• Aim of the task: Set down, character for character, everything in the records below from the line holding "the contrast between" down to the line holding "it was giving major", and no other line.

• Data for analysis:
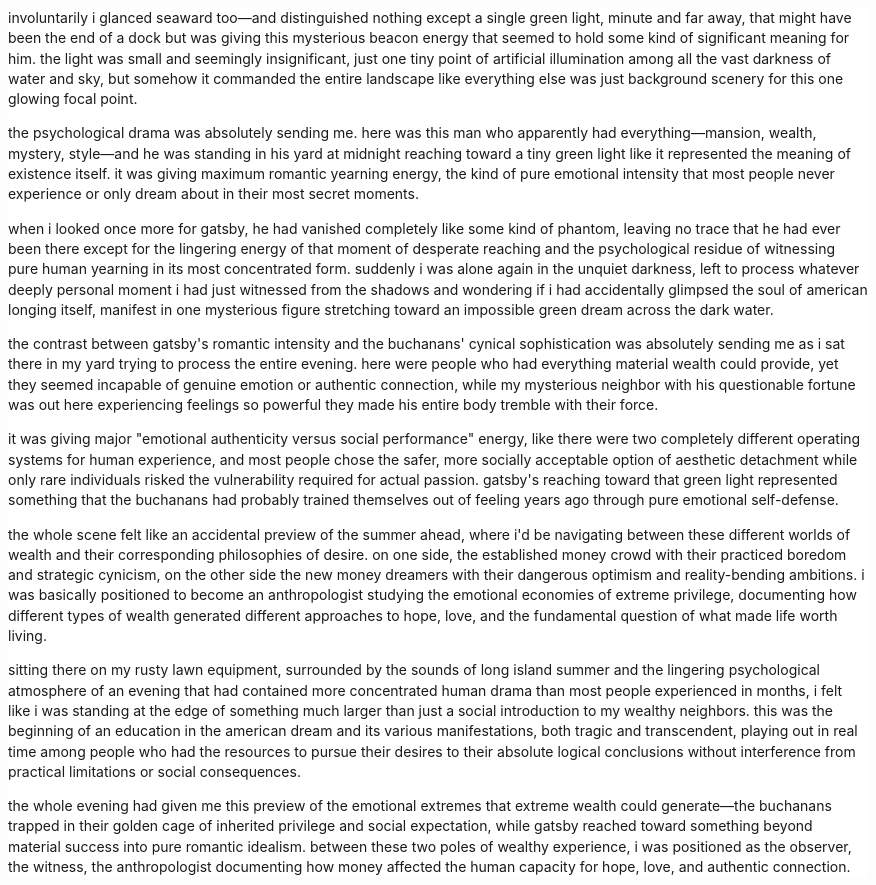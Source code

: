 involuntarily i glanced seaward too—and distinguished nothing except a single green light, minute and far away, that might have been the end of a dock but was giving this mysterious beacon energy that seemed to hold some kind of significant meaning for him. the light was small and seemingly insignificant, just one tiny point of artificial illumination among all the vast darkness of water and sky, but somehow it commanded the entire landscape like everything else was just background scenery for this one glowing focal point.

the psychological drama was absolutely sending me. here was this man who apparently had everything—mansion, wealth, mystery, style—and he was standing in his yard at midnight reaching toward a tiny green light like it represented the meaning of existence itself. it was giving maximum romantic yearning energy, the kind of pure emotional intensity that most people never experience or only dream about in their most secret moments.

when i looked once more for gatsby, he had vanished completely like some kind of phantom, leaving no trace that he had ever been there except for the lingering energy of that moment of desperate reaching and the psychological residue of witnessing pure human yearning in its most concentrated form. suddenly i was alone again in the unquiet darkness, left to process whatever deeply personal moment i had just witnessed from the shadows and wondering if i had accidentally glimpsed the soul of american longing itself, manifest in one mysterious figure stretching toward an impossible green dream across the dark water.

the contrast between gatsby's romantic intensity and the buchanans' cynical sophistication was absolutely sending me as i sat there in my yard trying to process the entire evening. here were people who had everything material wealth could provide, yet they seemed incapable of genuine emotion or authentic connection, while my mysterious neighbor with his questionable fortune was out here experiencing feelings so powerful they made his entire body tremble with their force.

it was giving major "emotional authenticity versus social performance" energy, like there were two completely different operating systems for human experience, and most people chose the safer, more socially acceptable option of aesthetic detachment while only rare individuals risked the vulnerability required for actual passion. gatsby's reaching toward that green light represented something that the buchanans had probably trained themselves out of feeling years ago through pure emotional self-defense.

the whole scene felt like an accidental preview of the summer ahead, where i'd be navigating between these different worlds of wealth and their corresponding philosophies of desire. on one side, the established money crowd with their practiced boredom and strategic cynicism, on the other side the new money dreamers with their dangerous optimism and reality-bending ambitions. i was basically positioned to become an anthropologist studying the emotional economies of extreme privilege, documenting how different types of wealth generated different approaches to hope, love, and the fundamental question of what made life worth living.

sitting there on my rusty lawn equipment, surrounded by the sounds of long island summer and the lingering psychological atmosphere of an evening that had contained more concentrated human drama than most people experienced in months, i felt like i was standing at the edge of something much larger than just a social introduction to my wealthy neighbors. this was the beginning of an education in the american dream and its various manifestations, both tragic and transcendent, playing out in real time among people who had the resources to pursue their desires to their absolute logical conclusions without interference from practical limitations or social consequences.

the whole evening had given me this preview of the emotional extremes that extreme wealth could generate—the buchanans trapped in their golden cage of inherited privilege and social expectation, while gatsby reached toward something beyond material success into pure romantic idealism. between these two poles of wealthy experience, i was positioned as the observer, the witness, the anthropologist documenting how money affected the human capacity for hope, love, and authentic connection.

• Solution for this task:
the contrast between gatsby's romantic intensity and the buchanans' cynical sophistication was absolutely sending me as i sat there in my yard trying to process the entire evening. here were people who had everything material wealth could provide, yet they seemed incapable of genuine emotion or authentic connection, while my mysterious neighbor with his questionable fortune was out here experiencing feelings so powerful they made his entire body tremble with their force.

it was giving major "emotional authenticity versus social performance" energy, like there were two completely different operating systems for human experience, and most people chose the safer, more socially acceptable option of aesthetic detachment while only rare individuals risked the vulnerability required for actual passion. gatsby's reaching toward that green light represented something that the buchanans had probably trained themselves out of feeling years ago through pure emotional self-defense.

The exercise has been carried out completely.